GBLC &PRFILE &PRFILE SETC '=V(LDPDSPRT)'
This specifies the address of the list of routines is the external symbol LDPDSPRT which is defined as follows:
ENTRY LDPDSPRT LDPDSPRT DC A(PRTFGBUF,PRTFWBUF,PRTFFBUF)
Three routines are specified. The first returns the address of a work buffer that $PRINTF can use to build the output message. The second routine is called to write the formatted buffer.
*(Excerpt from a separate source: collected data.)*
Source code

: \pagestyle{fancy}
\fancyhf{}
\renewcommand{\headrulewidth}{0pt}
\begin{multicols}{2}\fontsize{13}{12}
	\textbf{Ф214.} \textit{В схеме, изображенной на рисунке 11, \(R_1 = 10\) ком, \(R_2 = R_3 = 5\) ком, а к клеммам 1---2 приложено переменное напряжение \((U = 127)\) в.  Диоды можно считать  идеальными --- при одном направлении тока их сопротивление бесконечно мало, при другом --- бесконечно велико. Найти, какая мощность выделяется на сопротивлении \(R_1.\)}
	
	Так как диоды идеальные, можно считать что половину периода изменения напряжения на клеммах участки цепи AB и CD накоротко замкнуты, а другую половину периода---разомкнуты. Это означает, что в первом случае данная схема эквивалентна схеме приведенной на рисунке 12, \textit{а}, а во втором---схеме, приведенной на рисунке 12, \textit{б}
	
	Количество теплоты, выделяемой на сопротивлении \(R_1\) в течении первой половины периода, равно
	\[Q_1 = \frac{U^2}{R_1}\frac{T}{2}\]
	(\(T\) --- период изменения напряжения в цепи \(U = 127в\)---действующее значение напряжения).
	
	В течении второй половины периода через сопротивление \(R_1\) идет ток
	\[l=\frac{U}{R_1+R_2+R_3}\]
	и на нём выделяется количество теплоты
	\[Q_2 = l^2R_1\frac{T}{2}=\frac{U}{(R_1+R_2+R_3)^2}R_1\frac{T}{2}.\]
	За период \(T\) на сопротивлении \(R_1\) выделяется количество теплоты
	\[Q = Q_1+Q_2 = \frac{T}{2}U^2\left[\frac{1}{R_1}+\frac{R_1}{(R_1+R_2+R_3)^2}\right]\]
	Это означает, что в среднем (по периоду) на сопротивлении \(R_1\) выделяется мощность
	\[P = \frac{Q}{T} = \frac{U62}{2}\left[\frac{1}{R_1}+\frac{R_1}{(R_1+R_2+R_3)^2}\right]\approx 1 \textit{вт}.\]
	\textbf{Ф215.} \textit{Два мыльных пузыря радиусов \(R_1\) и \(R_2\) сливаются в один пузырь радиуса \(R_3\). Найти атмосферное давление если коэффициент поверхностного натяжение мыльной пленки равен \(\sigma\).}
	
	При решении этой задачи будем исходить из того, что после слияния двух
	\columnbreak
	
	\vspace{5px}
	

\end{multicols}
The third routine is called to free the buffer when processing for the current message is complete.
Since LDPDS is not reentrant code I don’t have to dynamically allocate and free the work buffer each time using GETMAIN and FREEMAIN. This makes the GETBUF and FREEBUF routines pretty simple.
PRTFGBUF DS 0H --- RETURN WORK BUFFER ADDRESS ---
USING *,R15
L R1,=A(##PRBUF) RETURN BUFFER ADDRESS
LA R0,256 RETURN BUFFER SIZE
SLR R15,R15
BR R14
DROP R15
*
PRTFFBUF DS 0H --- FREE BUFFER ---
USING *,R15
SLR R15,R15
BR R14
DROP R15
The PRINTBUF routine is not much more complicated.
PRTFWBUF DS 0H --- PRINT BUFFER TO SYSPRINT ---
USING *,R11
STM R14,R12,12(R13) SAVE CALLER'S REGISTERS
L R13,8(,R13) NEXT CHAINED SAVE AREA
LR R11,R15 LOAD BASE REG
*
L R2,4(,R1) GET PRINTF BUFFER ADDR
L R3,8(,R1) GET LENGTH
LTR R3,R3 CHECK FOR ZERO
BZ PRTFW900
*
L R4,=A(##PRLINE) POINT TO PRINT I/O BUF
MVI 0(R4),C' ' CLEAR
MVC 1(131,R4),0(R4) PRINT BUF
*
C R3,=F'132' MAX LEN
BL PRTFW010
*
LA R3,132 TRUNCATE TO 132 BYTES
PRTFW010 DS 0H
BCTR R3,0 SUBTRACT ONE FROM LENGTH
EX R3,PRTFWMVC COPY PRINTF BUFFER
PRTFWMVC MVC 0(1,R4),0(R2)
*
L R2,=A(SYSPRINT) GET DCB ADDRESS
PUT (R2),(R4) PRINT LINE
*
PRTFW900 DS 0H
L R13,4(,R13) UNCHAIN SA
LM R14,R12,12(R13) RESTORE REGS
SLR R15,R15
BR R14
*
DROP R11
The format string using by $PRINTF is a simplified subset of what printf( ) accepts. Format specifiers begin with the the escape character ‘%’ and may be followed by an optional width specification which is followed by a format specification charcter.
C - Print one or more characters Z - Print a blank terminated string D - Print a decimal value N - Print a zero padded decimal value X - Print a hexadecimal value Example: $PRINTF 'HELLO, %Z NUMBER=%D TIME=%2D:%2N HEX VALUE=%X',NAME,(R3),*(R4),*(R5)
The parameters may be an assembler label or a register value. If the label or register is preceeded by an asterisk then indirect addressing is used. For example for a decimal value %D, a parameter specification of (R3) would indicate register three contains the numeric value to format. A specification of *(R3) would indicate register three contains the address of a full word containing the numeric value to format.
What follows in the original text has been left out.